**AIM OF THE TASK**
Every line of the data that contains the string "labhelp" must be copied.

**RECORDS SUPPLIED**
□ □ □ □ □ □ □
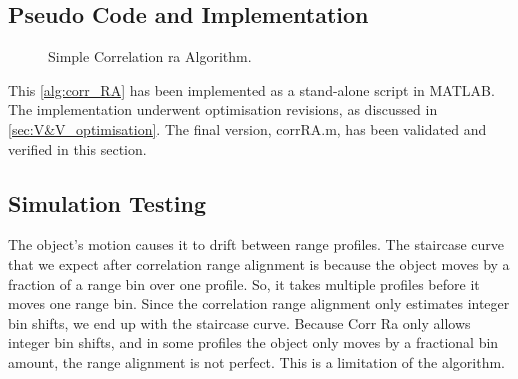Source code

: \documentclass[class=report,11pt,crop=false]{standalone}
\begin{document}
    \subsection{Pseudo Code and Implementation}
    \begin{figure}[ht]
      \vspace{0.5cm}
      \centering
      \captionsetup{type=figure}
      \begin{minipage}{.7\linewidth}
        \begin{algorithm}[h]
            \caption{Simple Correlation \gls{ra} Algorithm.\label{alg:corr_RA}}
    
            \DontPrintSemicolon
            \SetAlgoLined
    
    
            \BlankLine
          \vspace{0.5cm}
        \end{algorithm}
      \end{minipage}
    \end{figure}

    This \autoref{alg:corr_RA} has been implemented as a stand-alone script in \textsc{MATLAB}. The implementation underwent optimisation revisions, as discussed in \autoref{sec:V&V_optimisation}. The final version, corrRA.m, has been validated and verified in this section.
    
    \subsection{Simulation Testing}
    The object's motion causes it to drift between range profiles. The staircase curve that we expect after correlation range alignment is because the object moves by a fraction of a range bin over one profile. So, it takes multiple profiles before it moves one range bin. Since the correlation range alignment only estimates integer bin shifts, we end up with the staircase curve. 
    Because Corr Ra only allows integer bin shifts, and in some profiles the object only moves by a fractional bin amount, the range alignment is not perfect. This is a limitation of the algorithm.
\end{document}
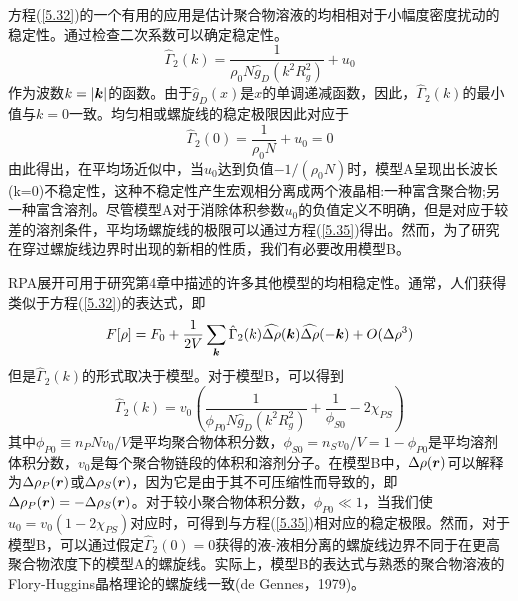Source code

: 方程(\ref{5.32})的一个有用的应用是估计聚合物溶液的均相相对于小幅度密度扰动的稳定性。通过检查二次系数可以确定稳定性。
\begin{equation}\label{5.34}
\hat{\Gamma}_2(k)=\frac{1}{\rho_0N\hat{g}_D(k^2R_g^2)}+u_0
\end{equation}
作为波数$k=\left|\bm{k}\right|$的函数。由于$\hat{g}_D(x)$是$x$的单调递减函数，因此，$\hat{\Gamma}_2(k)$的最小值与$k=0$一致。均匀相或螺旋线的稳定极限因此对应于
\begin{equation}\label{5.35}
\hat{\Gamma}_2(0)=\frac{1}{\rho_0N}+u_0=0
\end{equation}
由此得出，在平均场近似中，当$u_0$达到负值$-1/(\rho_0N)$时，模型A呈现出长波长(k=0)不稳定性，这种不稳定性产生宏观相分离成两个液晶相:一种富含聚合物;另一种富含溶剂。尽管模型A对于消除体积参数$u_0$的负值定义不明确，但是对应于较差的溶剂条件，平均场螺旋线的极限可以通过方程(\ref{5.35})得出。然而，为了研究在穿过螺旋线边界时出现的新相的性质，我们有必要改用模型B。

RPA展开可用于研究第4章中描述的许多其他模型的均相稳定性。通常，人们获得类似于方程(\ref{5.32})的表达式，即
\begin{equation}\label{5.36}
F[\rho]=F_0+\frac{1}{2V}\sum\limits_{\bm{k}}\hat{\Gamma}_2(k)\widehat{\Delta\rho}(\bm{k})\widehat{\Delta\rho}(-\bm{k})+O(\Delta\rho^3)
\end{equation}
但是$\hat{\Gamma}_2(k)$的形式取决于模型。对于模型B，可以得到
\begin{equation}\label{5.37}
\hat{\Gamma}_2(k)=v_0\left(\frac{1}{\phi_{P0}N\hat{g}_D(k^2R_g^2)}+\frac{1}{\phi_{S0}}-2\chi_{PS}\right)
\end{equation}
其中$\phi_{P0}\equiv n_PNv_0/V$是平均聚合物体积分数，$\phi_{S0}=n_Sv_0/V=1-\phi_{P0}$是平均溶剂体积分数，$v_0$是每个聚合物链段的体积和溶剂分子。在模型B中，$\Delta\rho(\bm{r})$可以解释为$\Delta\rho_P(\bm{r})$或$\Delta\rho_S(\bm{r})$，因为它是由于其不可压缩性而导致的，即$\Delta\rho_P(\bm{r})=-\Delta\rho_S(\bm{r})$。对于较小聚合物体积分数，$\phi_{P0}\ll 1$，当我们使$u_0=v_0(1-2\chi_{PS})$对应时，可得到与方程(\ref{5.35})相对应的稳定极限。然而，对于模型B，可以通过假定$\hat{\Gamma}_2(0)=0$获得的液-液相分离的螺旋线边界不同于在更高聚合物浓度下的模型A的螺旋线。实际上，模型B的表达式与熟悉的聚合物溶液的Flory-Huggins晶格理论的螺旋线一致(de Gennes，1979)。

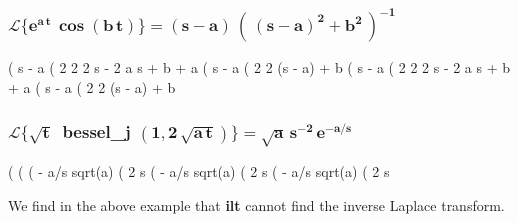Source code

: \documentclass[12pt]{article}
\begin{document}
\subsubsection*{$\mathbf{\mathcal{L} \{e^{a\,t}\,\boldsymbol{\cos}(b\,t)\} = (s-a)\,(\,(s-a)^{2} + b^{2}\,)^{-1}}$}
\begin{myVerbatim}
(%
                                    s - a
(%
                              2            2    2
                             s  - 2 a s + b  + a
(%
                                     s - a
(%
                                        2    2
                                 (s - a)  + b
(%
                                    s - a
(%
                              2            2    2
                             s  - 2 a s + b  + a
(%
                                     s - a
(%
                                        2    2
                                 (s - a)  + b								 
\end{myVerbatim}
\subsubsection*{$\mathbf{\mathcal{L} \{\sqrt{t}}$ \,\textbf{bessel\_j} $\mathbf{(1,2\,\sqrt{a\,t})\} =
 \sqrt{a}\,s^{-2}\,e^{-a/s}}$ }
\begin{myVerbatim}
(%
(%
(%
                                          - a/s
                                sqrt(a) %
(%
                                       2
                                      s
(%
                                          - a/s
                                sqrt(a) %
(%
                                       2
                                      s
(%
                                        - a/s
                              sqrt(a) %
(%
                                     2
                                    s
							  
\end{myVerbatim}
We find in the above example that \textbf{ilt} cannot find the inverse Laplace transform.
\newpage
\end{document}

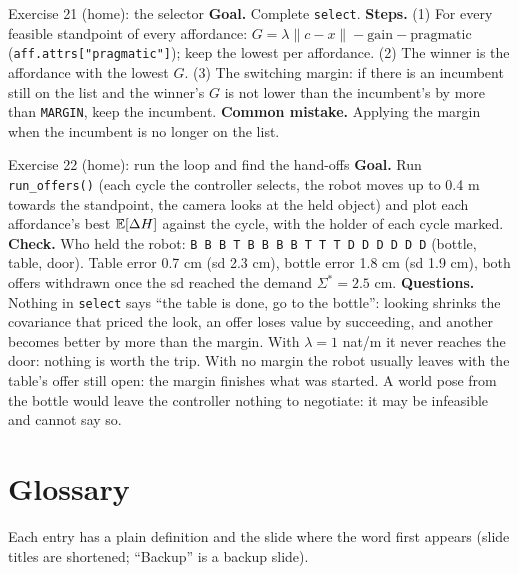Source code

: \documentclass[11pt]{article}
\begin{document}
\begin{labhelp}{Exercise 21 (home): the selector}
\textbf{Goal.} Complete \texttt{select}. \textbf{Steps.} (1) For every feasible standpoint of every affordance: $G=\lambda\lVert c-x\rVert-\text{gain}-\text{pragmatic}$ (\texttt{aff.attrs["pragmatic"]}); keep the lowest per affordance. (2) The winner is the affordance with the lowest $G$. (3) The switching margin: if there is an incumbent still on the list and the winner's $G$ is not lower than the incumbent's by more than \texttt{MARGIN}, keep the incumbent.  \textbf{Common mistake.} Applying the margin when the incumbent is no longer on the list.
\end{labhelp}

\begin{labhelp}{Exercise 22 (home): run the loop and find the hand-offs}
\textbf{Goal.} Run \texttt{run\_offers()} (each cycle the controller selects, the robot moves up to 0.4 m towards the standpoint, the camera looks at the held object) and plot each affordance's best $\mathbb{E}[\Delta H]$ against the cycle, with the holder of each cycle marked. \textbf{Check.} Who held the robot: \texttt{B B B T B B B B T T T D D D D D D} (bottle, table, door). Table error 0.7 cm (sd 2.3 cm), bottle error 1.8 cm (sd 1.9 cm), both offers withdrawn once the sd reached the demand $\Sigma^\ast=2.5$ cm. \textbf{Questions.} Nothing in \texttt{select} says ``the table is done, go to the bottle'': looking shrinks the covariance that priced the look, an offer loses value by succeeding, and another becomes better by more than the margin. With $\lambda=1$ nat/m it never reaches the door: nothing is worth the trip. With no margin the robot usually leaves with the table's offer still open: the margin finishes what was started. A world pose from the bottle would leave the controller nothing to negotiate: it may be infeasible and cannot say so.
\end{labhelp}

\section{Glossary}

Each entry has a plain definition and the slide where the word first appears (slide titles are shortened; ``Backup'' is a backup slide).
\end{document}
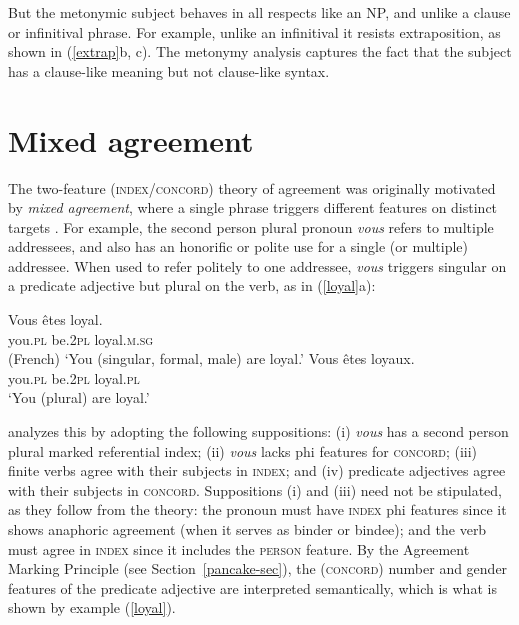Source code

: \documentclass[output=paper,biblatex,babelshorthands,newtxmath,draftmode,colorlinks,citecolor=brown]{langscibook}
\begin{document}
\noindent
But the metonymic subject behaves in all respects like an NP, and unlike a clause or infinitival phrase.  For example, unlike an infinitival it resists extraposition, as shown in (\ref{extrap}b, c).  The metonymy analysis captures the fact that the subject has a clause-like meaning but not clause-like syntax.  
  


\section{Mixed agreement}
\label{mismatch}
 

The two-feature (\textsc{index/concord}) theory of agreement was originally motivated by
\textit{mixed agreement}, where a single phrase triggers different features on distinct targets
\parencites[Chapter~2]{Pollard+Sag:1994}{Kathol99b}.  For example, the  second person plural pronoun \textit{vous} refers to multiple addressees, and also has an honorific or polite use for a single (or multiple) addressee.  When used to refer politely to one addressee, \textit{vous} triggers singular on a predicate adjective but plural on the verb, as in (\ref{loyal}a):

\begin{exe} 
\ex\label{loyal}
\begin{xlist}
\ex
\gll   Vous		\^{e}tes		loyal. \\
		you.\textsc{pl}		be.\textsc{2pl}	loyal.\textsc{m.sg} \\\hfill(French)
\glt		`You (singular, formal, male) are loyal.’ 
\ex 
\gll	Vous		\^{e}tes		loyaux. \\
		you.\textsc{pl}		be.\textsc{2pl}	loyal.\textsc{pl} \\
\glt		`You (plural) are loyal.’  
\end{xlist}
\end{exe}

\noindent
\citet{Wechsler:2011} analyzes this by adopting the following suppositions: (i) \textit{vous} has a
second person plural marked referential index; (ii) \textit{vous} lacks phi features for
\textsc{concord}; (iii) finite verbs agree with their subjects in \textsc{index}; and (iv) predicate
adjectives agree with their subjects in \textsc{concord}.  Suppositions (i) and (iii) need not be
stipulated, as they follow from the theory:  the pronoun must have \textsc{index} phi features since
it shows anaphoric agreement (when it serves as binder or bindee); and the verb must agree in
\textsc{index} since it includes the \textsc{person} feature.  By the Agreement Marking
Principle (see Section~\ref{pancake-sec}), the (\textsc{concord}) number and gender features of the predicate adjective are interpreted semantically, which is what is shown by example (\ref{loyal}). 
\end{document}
□ □ □ □ □ □ □
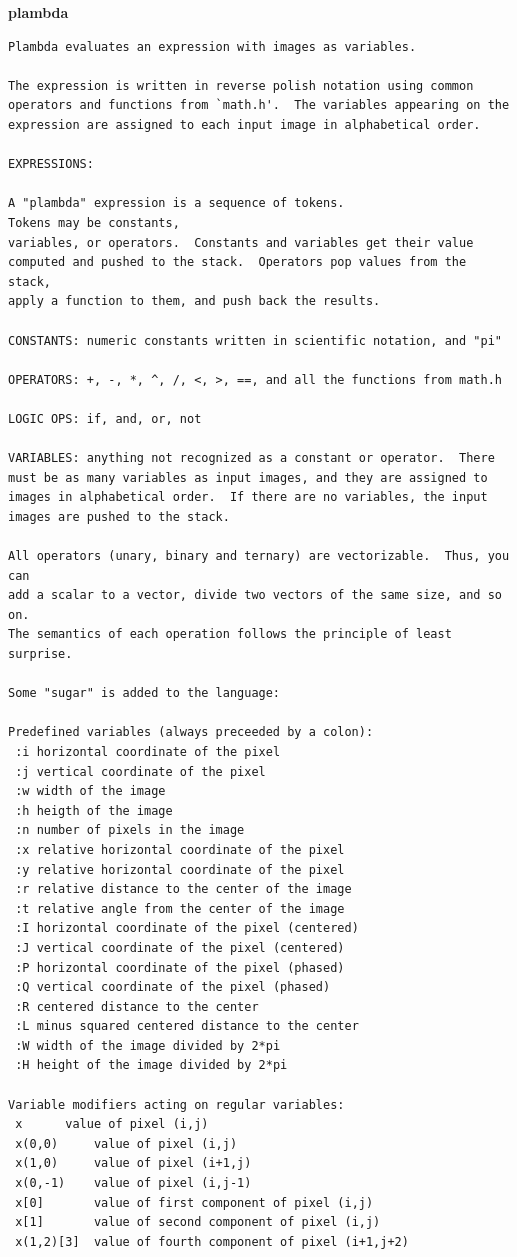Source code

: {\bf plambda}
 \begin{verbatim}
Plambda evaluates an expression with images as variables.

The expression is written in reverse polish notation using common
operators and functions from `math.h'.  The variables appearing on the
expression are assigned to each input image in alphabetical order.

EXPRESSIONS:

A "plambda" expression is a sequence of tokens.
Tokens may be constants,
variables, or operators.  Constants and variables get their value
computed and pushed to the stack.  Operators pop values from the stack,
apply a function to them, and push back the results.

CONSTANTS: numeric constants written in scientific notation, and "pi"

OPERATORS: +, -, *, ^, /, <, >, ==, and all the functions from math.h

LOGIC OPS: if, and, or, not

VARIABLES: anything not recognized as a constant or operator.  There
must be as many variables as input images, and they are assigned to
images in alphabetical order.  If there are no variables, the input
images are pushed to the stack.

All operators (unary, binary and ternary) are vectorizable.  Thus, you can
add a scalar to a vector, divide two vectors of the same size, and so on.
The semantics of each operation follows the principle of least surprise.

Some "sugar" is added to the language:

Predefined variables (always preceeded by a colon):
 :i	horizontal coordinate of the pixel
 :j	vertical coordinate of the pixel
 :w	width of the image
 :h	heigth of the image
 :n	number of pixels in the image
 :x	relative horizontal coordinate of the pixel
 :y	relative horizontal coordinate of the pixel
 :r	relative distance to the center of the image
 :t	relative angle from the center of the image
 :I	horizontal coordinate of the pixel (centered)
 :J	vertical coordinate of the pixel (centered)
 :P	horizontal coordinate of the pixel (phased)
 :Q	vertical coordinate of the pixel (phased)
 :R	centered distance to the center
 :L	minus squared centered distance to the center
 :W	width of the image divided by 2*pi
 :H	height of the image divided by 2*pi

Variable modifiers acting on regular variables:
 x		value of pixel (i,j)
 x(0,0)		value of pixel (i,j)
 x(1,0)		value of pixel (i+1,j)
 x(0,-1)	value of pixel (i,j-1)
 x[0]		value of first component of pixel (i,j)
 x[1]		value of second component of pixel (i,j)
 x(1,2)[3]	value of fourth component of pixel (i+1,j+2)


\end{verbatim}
□ □ □ □ □ □ □
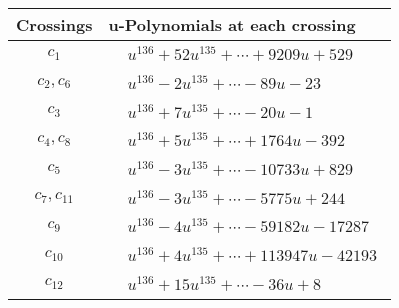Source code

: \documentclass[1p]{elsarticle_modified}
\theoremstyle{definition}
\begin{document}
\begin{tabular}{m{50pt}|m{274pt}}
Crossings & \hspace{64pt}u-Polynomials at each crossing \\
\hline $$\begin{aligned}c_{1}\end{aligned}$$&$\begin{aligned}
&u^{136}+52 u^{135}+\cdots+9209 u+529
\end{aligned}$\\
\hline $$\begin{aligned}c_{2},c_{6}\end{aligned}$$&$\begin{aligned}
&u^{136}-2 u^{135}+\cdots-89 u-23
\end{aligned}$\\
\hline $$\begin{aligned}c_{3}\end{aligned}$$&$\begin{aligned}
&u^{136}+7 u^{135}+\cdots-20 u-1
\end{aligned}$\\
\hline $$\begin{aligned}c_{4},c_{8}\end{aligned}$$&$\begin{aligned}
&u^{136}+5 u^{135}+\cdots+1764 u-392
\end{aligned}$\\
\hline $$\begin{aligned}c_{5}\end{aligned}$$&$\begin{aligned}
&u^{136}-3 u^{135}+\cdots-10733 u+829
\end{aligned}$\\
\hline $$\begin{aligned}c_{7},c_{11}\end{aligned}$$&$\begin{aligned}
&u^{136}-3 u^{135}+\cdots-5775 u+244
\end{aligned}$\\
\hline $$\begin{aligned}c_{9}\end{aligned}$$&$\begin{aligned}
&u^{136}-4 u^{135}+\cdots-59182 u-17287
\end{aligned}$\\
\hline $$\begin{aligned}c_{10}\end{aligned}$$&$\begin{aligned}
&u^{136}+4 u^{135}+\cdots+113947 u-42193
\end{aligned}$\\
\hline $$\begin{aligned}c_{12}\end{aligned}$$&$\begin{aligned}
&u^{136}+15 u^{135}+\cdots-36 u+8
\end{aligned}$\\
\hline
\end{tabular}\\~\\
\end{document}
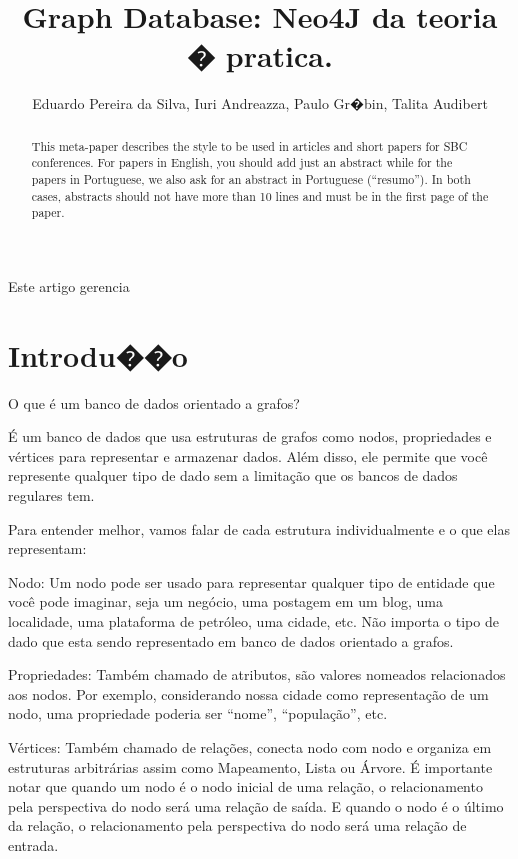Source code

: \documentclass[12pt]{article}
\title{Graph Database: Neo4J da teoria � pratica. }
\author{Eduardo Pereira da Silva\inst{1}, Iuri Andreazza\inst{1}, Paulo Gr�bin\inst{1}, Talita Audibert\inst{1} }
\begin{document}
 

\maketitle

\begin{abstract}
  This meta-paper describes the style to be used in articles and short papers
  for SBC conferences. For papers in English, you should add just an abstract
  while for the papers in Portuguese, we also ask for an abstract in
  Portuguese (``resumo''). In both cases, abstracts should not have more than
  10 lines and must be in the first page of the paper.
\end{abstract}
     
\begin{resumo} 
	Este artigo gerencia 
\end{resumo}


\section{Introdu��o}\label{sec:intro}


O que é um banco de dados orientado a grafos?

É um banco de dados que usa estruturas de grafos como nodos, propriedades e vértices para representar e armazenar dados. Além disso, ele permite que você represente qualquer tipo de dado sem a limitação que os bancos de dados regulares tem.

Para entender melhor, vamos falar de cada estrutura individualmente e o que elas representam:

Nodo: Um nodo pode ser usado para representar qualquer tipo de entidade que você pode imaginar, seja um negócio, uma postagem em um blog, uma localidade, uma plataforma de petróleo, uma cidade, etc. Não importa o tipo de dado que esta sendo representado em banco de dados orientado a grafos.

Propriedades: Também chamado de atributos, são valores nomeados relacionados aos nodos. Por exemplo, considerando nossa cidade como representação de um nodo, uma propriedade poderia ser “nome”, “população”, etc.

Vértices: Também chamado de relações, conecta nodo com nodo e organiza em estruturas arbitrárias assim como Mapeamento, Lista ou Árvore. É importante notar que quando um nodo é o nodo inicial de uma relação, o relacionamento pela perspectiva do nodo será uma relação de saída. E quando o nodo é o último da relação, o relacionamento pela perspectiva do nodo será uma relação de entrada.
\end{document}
□ □ □ □ □ □ □
**RESPONSE BELOW**
\begin{labhelp}{Exercise 21 (home): the selector}
\end{labhelp}
\begin{labhelp}{Exercise 22 (home): run the loop and find the hand-offs}
\end{labhelp}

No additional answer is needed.